Increasingly, schools have some sort of SEL programming in place, she says. The next frontier is getting assessments right so that they support continuous improvement. “In the wider education world, data has at times been used as a ‘gotcha’ device, a sort of finger-pointing,” Skoog-Hoffman says. A litany of variables makes it virtually impossible to hold individual teachers accountable for individual students’ SEL growth, so schools would make a mistake to try, she says. “It’s really important that our districts are harnessing the assessment of SEL skills to inform continuous, systemwide improvement,” not to call out individual teachers.
Washoe County School District, serving 64,000 students in and around Reno, Nevada, partnered with CASEL in 2012 and opted to purchase Panorama’s assessment tools and dashboard. The dashboard revealed gaps between student groups that had never come to light. For example, middle school boys and girls both reported difficulties in dealing with their emotions and stress levels (no huge surprise to anyone who has worked with middle schoolers).
But while boys’ abilities bounced back significantly in their high school years, girls’ abilities improved at a more anemic pace. As a result of the new data, Washoe applied for and won a grant to engage students in analysis of district SEL outcomes. Through student data summits, about 150 middle and high school students came together to talk, among other things, about how they process emotions and what could help them do it better.
“It’s really important that our districts are harnessing the assessment of SEL skills to inform continuous, systemwide improvement.”
When SEL initiatives are at their best, teachers and staff engage as deeply as students do, says Courtney Franklin (Chi-NWI ’01). Franklin works on Teach For America’s data team, where she serves as an internal SEL thought-partner and works with regions to advance corps members’ understanding of SEL in their classrooms. She is also a member of CASEL’s national SEL practitioner advisory group. When teachers, staff, and school leaders feel supported in honing their own SEL skills, she says, those adults can model them authentically for students.

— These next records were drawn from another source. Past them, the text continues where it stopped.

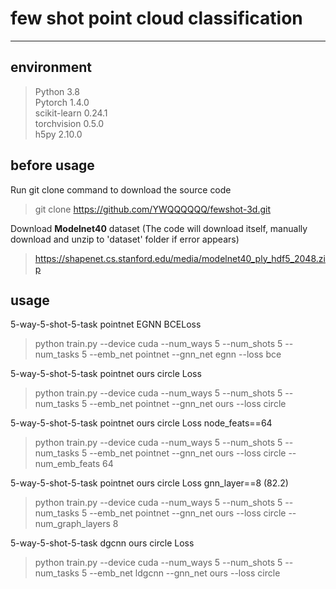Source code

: # few shot point cloud classification

----------------
## environment
> Python 3.8  
> Pytorch 1.4.0  
> scikit-learn 0.24.1  
> torchvision 0.5.0  
> h5py 2.10.0

## before usage
Run git clone command to download the source code
> git clone https://github.com/YWQQQQQQ/fewshot-3d.git

Download **Modelnet40** dataset (The code will download itself, manually download and unzip to 'dataset' folder if error appears)
> https://shapenet.cs.stanford.edu/media/modelnet40_ply_hdf5_2048.zip
## usage

5-way-5-shot-5-task pointnet EGNN BCELoss
> python train.py --device cuda --num_ways 5 --num_shots 5 --num_tasks 5 --emb_net pointnet --gnn_net egnn --loss bce

5-way-5-shot-5-task pointnet ours circle Loss  
> python train.py --device cuda --num_ways 5 --num_shots 5 --num_tasks 5 --emb_net pointnet --gnn_net ours --loss circle

5-way-5-shot-5-task pointnet ours circle Loss node_feats==64
> python train.py --device cuda --num_ways 5 --num_shots 5 --num_tasks 5 --emb_net pointnet --gnn_net ours --loss circle --num_emb_feats 64

5-way-5-shot-5-task pointnet ours circle Loss  gnn_layer==8 (82.2)
> python train.py --device cuda --num_ways 5 --num_shots 5 --num_tasks 5 --emb_net pointnet --gnn_net ours --loss circle --num_graph_layers 8

5-way-5-shot-5-task dgcnn ours circle Loss
> python train.py --device cuda --num_ways 5 --num_shots 5 --num_tasks 5 --emb_net ldgcnn --gnn_net ours --loss circle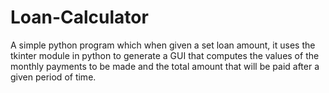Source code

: # Loan-Calculator
A simple python program which when given a set loan amount, it uses the tkinter module in python to generate a GUI that computes the values of the monthly payments to be made and the total amount that will be paid after a given period of time.
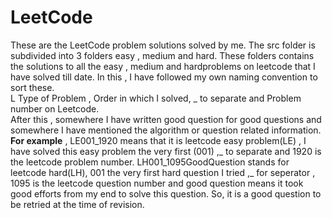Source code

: # LeetCode
These are the LeetCode problem solutions solved by me. The src folder is subdivided into 3 folders easy , medium and hard. 
These folders contains the solutions to all the easy , medium and hardproblems on leetcode that I have solved till date.
In this , I have followed my own naming convention to sort these.
</br> 
L Type of Problem , Order in which I solved, _ to separate and Problem number on Leetcode.
</br>
After this , somewhere I have written good question for good questions and somewhere I have mentioned the algorithm or question related information.
</br>
**For example** , 
LE001_1920 means that it is leetcode easy problem(LE) , I have solved this easy problem the very first (001) ,_ to separate and 
1920 is the leetcode problem number.
LH001_1095GoodQuestion stands for leetcode hard(LH), 001 the very first hard question I tried ,_ for seperator , 1095 is the leetcode question number and good question means it took good efforts from my end to solve this question. So, it is a good question to be retried at the time of revision.

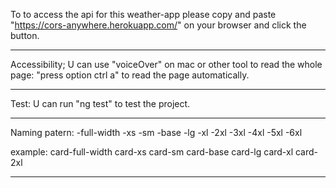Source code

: To to access the api for this weather-app please copy and paste "https://cors-anywhere.herokuapp.com/" on your browser and click the button.

-----

Accessibility;
U can use "voiceOver" on mac or other tool to read the whole page: "press option ctrl a" to read the page automatically.
_____

Test: 
U can run "ng test" to test the project.

----

Naming patern:
-full-width
-xs
-sm
-base
-lg
-xl
-2xl
-3xl
-4xl
-5xl
-6xl

example:
card-full-width
card-xs
card-sm
card-base
card-lg
card-xl
card-2xl
_____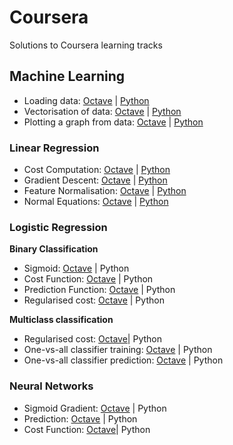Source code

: # Coursera

Solutions to Coursera learning tracks


## Machine Learning

- Loading data: [Octave](https://github.com/ramyaragupathy/Coursera/blob/master/Machine%20Learning/ex1/ex1.m#L41) | [Python](https://github.com/ramyaragupathy/Coursera/blob/master/Machine%20Learning/ex1/ex1.py#L38)
- Vectorisation of data: [Octave](https://github.com/ramyaragupathy/Coursera/blob/master/Machine%20Learning/ex1/ex1.m#L42) | [Python](https://github.com/ramyaragupathy/Coursera/blob/master/Machine%20Learning/ex1/ex1.py#L39-L40)
- Plotting a graph from data: [Octave](https://github.com/ramyaragupathy/Coursera/blob/master/Machine%20Learning/ex1/plotData.m) | [Python](https://github.com/ramyaragupathy/Coursera/blob/master/Machine%20Learning/ex1/ex1.py#L39-L40)


### Linear Regression 

- Cost Computation: [Octave](https://github.com/ramyaragupathy/Coursera/blob/master/Machine%20Learning/ex1/computeCost.m) | [Python](https://github.com/ramyaragupathy/Coursera/blob/master/Machine%20Learning/ex1/ex1.py#L19-L22)
- Gradient Descent: [Octave](https://github.com/ramyaragupathy/Coursera/blob/master/Machine%20Learning/ex1/gradientDescent.m) | [Python](https://github.com/ramyaragupathy/Coursera/blob/master/Machine%20Learning/ex1/ex1.py#L25-L34)
- Feature Normalisation: [Octave](https://github.com/ramyaragupathy/Coursera/blob/master/Machine%20Learning/ex1/featureNormalize.m) | [Python](https://github.com/ramyaragupathy/Coursera/blob/master/Machine%20Learning/ex1/ex1_multi.py#L10-L22)
- Normal Equations: [Octave](https://github.com/ramyaragupathy/Coursera/blob/master/Machine%20Learning/ex1/normalEqn.m) |  [Python](https://github.com/ramyaragupathy/Coursera/blob/master/Machine%20Learning/ex1/ex1_multi.py#L25-L26)

### Logistic Regression

**Binary Classification**

- Sigmoid: [Octave](https://github.com/ramyaragupathy/Coursera/blob/master/Machine%20Learning/ex2/sigmoid.m) | Python
- Cost Function: [Octave](https://github.com/ramyaragupathy/Coursera/blob/master/Machine%20Learning/ex2/costFunction.m) | Python
- Prediction Function: [Octave](https://github.com/ramyaragupathy/Coursera/blob/master/Machine%20Learning/ex2/predict.m) | Python
- Regularised cost: [Octave](https://github.com/ramyaragupathy/Coursera/blob/master/Machine%20Learning/ex2/costFunctionReg.m) | Python


**Multiclass classification**

- Regularised cost: [Octave](https://github.com/ramyaragupathy/Coursera/blob/master/Machine%20Learning/ex3/lrCostFunction.m)| Python
- One-vs-all classifier training: [Octave](https://github.com/ramyaragupathy/Coursera/blob/master/Machine%20Learning/ex3/oneVsAll.m) | Python
- One-vs-all classifier prediction: [Octave](https://github.com/ramyaragupathy/Coursera/blob/master/Machine%20Learning/ex3/predictOneVsAll.m) | Python


### Neural Networks

- Sigmoid Gradient: [Octave](https://github.com/ramyaragupathy/Coursera/blob/master/Machine%20Learning/ex4/sigmoidGradient.m) | Python
- Prediction: [Octave](https://github.com/ramyaragupathy/Coursera/blob/master/Machine%20Learning/ex3/predict.m) | Python
- Cost Function: [Octave](https://github.com/ramyaragupathy/Coursera/blob/master/Machine%20Learning/ex4/nnCostFunction.m)| Python





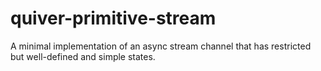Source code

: 
quiver-primitive-stream
=======================

A minimal implementation of an async stream channel that has restricted but well-defined and simple states.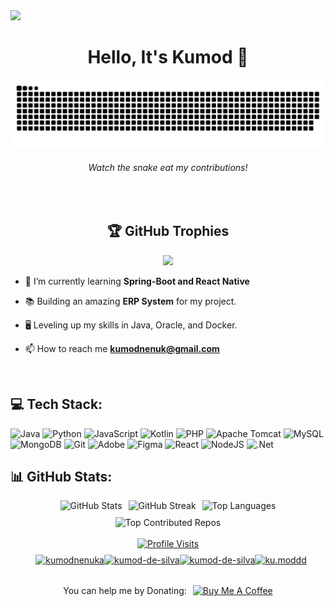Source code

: <div>
  <img src="https://user-images.githubusercontent.com/74038190/225813708-98b745f2-7d22-48cf-9150-083f1b00d6c9.gif">
</div>
<h1 align="center">Hello, It's Kumod 👋</h1>

<div align="center" width="1000">
 
  ![snake gif](https://github.com/KumodN/KumodN/blob/output/github-snake-dark.svg)
</div>
<h6 align="center">
Watch the snake eat my contributions!
</h6>



<div align="center">
  <br>
  
  ## 🏆 GitHub Trophies
![](https://github-profile-trophy.vercel.app/?username=KumodN&theme=radical&no-frame=false&no-bg=true&margin-w=4)
</div>



- 🌱 I’m currently learning **Spring-Boot and React Native**

- 📚 Building an amazing **ERP System** for my project.
  
- 🖥️ Leveling up my skills in Java, Oracle, and Docker.

- 📫 How to reach me **kumodnenuk@gmail.com**
<br>

## 💻 Tech Stack:
![Java](https://img.shields.io/badge/java-%23ED8B00.svg?style=for-the-badge&logo=openjdk&logoColor=white) ![Python](https://img.shields.io/badge/python-3670A0?style=for-the-badge&logo=python&logoColor=ffdd54) ![JavaScript](https://img.shields.io/badge/javascript-%23323330.svg?style=for-the-badge&logo=javascript&logoColor=%23F7DF1E) ![Kotlin](https://img.shields.io/badge/kotlin-%237F52FF.svg?style=for-the-badge&logo=kotlin&logoColor=white) ![PHP](https://img.shields.io/badge/php-%23777BB4.svg?style=for-the-badge&logo=php&logoColor=white) ![Apache Tomcat](https://img.shields.io/badge/apache%20tomcat-%23F8DC75.svg?style=for-the-badge&logo=apache-tomcat&logoColor=black) ![MySQL](https://img.shields.io/badge/mysql-4479A1.svg?style=for-the-badge&logo=mysql&logoColor=white) ![MongoDB](https://img.shields.io/badge/MongoDB-%234ea94b.svg?style=for-the-badge&logo=mongodb&logoColor=white) ![Git](https://img.shields.io/badge/git-%23F05033.svg?style=for-the-badge&logo=git&logoColor=white) ![Adobe](https://img.shields.io/badge/adobe-%23FF0000.svg?style=for-the-badge&logo=adobe&logoColor=white) ![Figma](https://img.shields.io/badge/figma-%23F24E1E.svg?style=for-the-badge&logo=figma&logoColor=white) ![React](https://img.shields.io/badge/react-%2320232a.svg?style=for-the-badge&logo=react&logoColor=%2361DAFB) ![NodeJS](https://img.shields.io/badge/node.js-6DA55F?style=for-the-badge&logo=node.js&logoColor=white) ![.Net](https://img.shields.io/badge/.NET-5C2D91?style=for-the-badge&logo=.net&logoColor=white)
<br>

## 📊 GitHub Stats:

<div align="center" style="display: flex; flex-wrap: wrap; justify-content: center; gap: 10px;">

  <img src="https://github-readme-stats.vercel.app/api?username=KumodN&theme=dark&hide_border=false&include_all_commits=true&count_private=true" alt="GitHub Stats" style="max-width: 100%; height: auto;" />
  
  <img src="https://github-readme-streak-stats.herokuapp.com/?user=KumodN&theme=dark&hide_border=false" alt="GitHub Streak" style="max-width: 100%; height: auto;" />
  
  <img src="https://github-readme-stats.vercel.app/api/top-langs/?username=KumodN&theme=dark&hide_border=false&include_all_commits=true&count_private=true&layout=compact" alt="Top Languages" style="max-width: 100%; height: auto;" />
  
  <img src="https://github-contributor-stats.vercel.app/api?username=KumodN&limit=5&theme=dark&combine_all_yearly_contributions=true" alt="Top Contributed Repos" style="max-width: 100%; height: auto;" />

</div>
<br>

<div align="center">
  <a href="https://visitcount.itsvg.in">
    <img src="https://visitcount.itsvg.in/api?id=KumodN&icon=0&color=2" alt="Profile Visits" />
  </a>
</div>

<div align="center" style="display: flex; flex-wrap: wrap; justify-content: center; gap: 10px;">

<br>
<br>
  <!-- Connect with Me Section -->
  <div style="display: flex; align-items: center;">
    <a href="https://twitter.com/kumodnenuka" target="blank">
      <img src="https://raw.githubusercontent.com/rahuldkjain/github-profile-readme-generator/master/src/images/icons/Social/twitter.svg" alt="kumodnenuka" height="20" width="30" />
    </a>
    <a href="https://linkedin.com/in/kumod-de-silva" target="blank">
      <img src="https://raw.githubusercontent.com/rahuldkjain/github-profile-readme-generator/master/src/images/icons/Social/linked-in-alt.svg" alt="kumod-de-silva" height="20" width="30" />
    </a>
    <a href="https://stackoverflow.com/users/19870974/kumod-de-silva" target="blank">
      <img src="https://raw.githubusercontent.com/rahuldkjain/github-profile-readme-generator/master/src/images/icons/Social/stack-overflow.svg" alt="kumod-de-silva" height="20" width="30" />
    </a>
    <a href="https://instagram.com/ku.moddd" target="blank">
      <img src="https://raw.githubusercontent.com/rahuldkjain/github-profile-readme-generator/master/src/images/icons/Social/instagram.svg" alt="ku.moddd" height="20" width="30" />
    </a>
  </div>

  <!-- Donate Section -->
  <div style="text-align: right; display: flex; align-items: center;">
    <p style="margin-right: 10px;">You can help me by Donating:</p>
    <a href="https://buymeacoffee.com/ku.moddd" target="_blank">
      <img src="https://img.shields.io/badge/Buy%20Me%20a%20Coffee-ffdd00?style=for-the-badge&logo=buy-me-a-coffee&logoColor=black" alt="Buy Me A Coffee" />
    </a>
  </div>

</div>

This can become important when teachers are asked to respond in constructive and sustainable ways to feedback generated by SEL assessments that can seem personal. For example, learning that students don’t feel respected in your classroom feels different from learning that your students didn’t quite meet state math standards. “Your social-emotional competencies play out as an adult,” Franklin says. “Can I take this feedback and can I react to it in a healthy way? And can I use it in a healthy way for my students?”
At Kahakai Elementary, where Bill Chen helps to lead the integration of HĀ into the classroom and the school’s behavior management system, students created a project to develop their sense of excellence and their sense of Hawai‘i—another element of HĀ. They were asked to share something they’ve done that has made them proud. But that’s not where the question stopped. They were asked, too, to present something they’ve done that has made their family proud, and something they’ve done that has made their community proud.
Chen, who spent the summer at a principal training program in New York City before returning to Kahakai Elementary for the 2019-20 school year, carried the lesson with him. Reached over the summer, he said, “I am in grad school thousands of miles away. But when I think about excellence it’s not just an A on an assignment. It’s, ‘Am I representing my community? Am I improving my community?’
“That’s the beauty of HĀ,” Chen says. “It doesn’t exist just in the classroom.”